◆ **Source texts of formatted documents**
┏━━

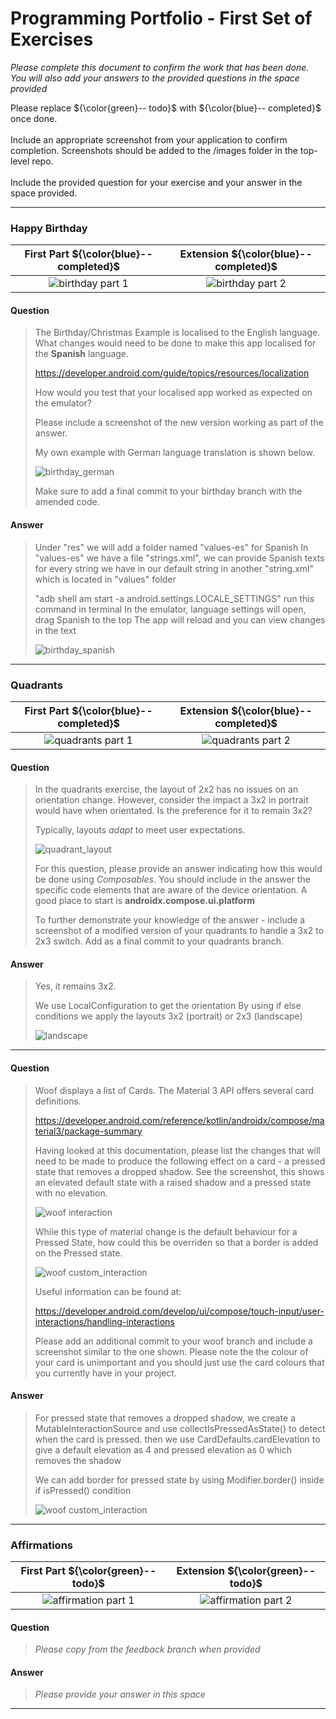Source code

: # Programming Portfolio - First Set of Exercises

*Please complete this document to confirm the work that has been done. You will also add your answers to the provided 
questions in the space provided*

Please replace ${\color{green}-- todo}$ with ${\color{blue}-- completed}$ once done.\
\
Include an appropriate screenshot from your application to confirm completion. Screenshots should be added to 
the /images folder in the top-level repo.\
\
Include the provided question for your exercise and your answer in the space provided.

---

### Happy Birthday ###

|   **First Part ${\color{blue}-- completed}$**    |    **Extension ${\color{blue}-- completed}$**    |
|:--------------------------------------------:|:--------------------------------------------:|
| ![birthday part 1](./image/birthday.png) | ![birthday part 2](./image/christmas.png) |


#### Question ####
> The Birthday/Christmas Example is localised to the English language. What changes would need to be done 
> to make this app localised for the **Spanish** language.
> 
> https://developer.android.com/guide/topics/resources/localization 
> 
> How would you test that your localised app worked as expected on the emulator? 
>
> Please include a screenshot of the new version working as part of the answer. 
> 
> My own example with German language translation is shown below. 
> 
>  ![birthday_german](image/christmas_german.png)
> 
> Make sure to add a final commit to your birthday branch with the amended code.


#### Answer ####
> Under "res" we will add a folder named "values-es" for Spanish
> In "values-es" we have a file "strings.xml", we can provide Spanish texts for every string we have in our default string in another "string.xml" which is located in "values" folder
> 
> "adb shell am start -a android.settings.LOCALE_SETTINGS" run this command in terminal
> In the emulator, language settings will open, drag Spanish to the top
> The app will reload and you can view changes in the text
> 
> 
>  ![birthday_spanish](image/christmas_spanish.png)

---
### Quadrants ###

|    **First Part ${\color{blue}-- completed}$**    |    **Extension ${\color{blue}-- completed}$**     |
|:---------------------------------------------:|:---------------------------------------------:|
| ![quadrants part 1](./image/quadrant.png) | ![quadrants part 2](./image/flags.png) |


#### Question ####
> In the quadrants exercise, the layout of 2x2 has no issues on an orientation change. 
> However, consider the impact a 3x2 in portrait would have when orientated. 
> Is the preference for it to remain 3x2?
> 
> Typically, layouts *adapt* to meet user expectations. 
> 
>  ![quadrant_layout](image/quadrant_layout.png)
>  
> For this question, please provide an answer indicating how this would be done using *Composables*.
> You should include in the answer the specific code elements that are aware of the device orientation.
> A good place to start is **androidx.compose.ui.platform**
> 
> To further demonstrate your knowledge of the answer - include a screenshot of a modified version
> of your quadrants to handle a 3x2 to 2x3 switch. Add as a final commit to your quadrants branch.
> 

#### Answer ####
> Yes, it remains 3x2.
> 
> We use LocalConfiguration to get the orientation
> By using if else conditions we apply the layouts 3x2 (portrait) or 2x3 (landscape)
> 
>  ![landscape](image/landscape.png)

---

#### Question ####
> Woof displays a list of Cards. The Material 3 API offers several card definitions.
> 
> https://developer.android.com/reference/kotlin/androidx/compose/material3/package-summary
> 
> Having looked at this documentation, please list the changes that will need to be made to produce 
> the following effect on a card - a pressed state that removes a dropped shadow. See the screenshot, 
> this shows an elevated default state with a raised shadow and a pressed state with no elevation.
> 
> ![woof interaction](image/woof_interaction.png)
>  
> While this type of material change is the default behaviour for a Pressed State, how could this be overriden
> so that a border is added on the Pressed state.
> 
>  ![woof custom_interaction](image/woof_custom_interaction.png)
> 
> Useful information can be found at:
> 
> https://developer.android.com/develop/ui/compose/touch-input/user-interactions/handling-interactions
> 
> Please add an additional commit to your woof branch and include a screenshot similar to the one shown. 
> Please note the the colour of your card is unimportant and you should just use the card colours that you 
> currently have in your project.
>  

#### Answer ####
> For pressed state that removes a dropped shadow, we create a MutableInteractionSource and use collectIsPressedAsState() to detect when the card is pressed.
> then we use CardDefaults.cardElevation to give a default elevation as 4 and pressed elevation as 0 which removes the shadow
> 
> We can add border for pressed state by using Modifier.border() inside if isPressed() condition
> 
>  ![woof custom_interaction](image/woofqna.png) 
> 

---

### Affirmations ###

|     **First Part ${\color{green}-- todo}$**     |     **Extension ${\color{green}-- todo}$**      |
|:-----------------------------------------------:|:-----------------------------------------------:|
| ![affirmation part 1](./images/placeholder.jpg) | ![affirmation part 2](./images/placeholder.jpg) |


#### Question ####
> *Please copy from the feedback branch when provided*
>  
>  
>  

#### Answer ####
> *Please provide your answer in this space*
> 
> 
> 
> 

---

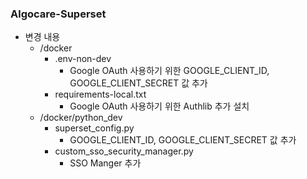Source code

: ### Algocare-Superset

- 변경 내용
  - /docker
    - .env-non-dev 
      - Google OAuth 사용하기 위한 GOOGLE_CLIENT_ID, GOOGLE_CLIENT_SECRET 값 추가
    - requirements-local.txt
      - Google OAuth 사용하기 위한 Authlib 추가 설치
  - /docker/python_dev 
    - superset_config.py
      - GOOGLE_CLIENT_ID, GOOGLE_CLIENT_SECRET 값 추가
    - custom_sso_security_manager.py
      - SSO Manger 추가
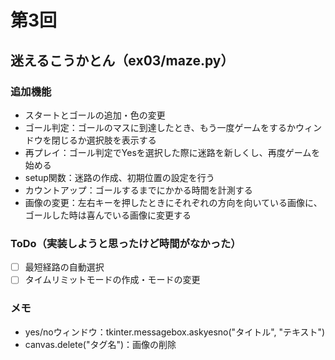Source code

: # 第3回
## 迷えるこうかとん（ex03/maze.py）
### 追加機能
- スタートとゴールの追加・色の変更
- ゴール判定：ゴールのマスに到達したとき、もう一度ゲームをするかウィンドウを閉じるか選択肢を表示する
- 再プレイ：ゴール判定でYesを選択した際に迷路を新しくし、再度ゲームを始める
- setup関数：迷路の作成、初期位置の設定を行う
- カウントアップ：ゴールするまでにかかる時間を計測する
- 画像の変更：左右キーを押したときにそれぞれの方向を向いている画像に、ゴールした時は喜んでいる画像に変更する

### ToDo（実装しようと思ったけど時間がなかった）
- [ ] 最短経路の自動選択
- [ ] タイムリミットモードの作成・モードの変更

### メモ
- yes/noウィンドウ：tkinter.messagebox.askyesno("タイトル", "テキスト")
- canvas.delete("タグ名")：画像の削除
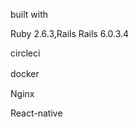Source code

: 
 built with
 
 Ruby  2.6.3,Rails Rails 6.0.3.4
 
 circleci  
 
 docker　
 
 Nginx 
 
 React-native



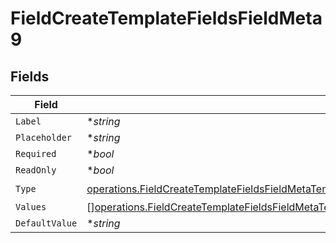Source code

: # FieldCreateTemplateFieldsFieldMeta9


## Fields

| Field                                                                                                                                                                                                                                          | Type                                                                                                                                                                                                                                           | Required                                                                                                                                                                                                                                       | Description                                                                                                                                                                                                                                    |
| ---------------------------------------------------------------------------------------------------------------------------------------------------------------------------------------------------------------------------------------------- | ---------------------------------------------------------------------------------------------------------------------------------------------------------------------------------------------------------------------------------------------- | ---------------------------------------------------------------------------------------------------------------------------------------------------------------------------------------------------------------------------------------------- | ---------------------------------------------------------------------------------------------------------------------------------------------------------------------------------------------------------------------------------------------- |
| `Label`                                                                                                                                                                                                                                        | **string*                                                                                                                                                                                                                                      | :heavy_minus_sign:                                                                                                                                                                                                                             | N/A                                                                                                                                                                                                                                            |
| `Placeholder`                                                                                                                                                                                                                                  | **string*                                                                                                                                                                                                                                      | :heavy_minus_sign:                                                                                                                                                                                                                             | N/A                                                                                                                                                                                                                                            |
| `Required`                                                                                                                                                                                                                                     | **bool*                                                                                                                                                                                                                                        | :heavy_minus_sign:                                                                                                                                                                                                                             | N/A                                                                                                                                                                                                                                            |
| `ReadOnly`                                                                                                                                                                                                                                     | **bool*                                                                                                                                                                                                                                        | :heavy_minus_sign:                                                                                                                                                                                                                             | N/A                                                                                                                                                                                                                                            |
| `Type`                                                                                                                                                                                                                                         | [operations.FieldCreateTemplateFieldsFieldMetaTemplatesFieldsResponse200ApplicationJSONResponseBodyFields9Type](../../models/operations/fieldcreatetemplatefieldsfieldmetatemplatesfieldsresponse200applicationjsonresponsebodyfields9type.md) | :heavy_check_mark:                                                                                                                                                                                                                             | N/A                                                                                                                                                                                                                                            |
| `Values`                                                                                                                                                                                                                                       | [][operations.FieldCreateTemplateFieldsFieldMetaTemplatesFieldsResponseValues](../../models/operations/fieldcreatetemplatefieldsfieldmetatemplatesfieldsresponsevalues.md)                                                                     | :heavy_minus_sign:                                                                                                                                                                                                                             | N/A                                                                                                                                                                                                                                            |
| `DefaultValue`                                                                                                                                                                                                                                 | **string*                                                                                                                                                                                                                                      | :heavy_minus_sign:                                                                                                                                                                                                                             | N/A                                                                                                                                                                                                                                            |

┗━━

◆ **THE PROBLEM**
What lines in the records contain the word "folder"? Return each one.

◆ **ANSWER TO THIS EXERCISE**
the /images folder in the top-level repo.\
> Under "res" we will add a folder named "values-es" for Spanish
> In "values-es" we have a file "strings.xml", we can provide Spanish texts for every string we have in our default string in another "string.xml" which is located in "values" folder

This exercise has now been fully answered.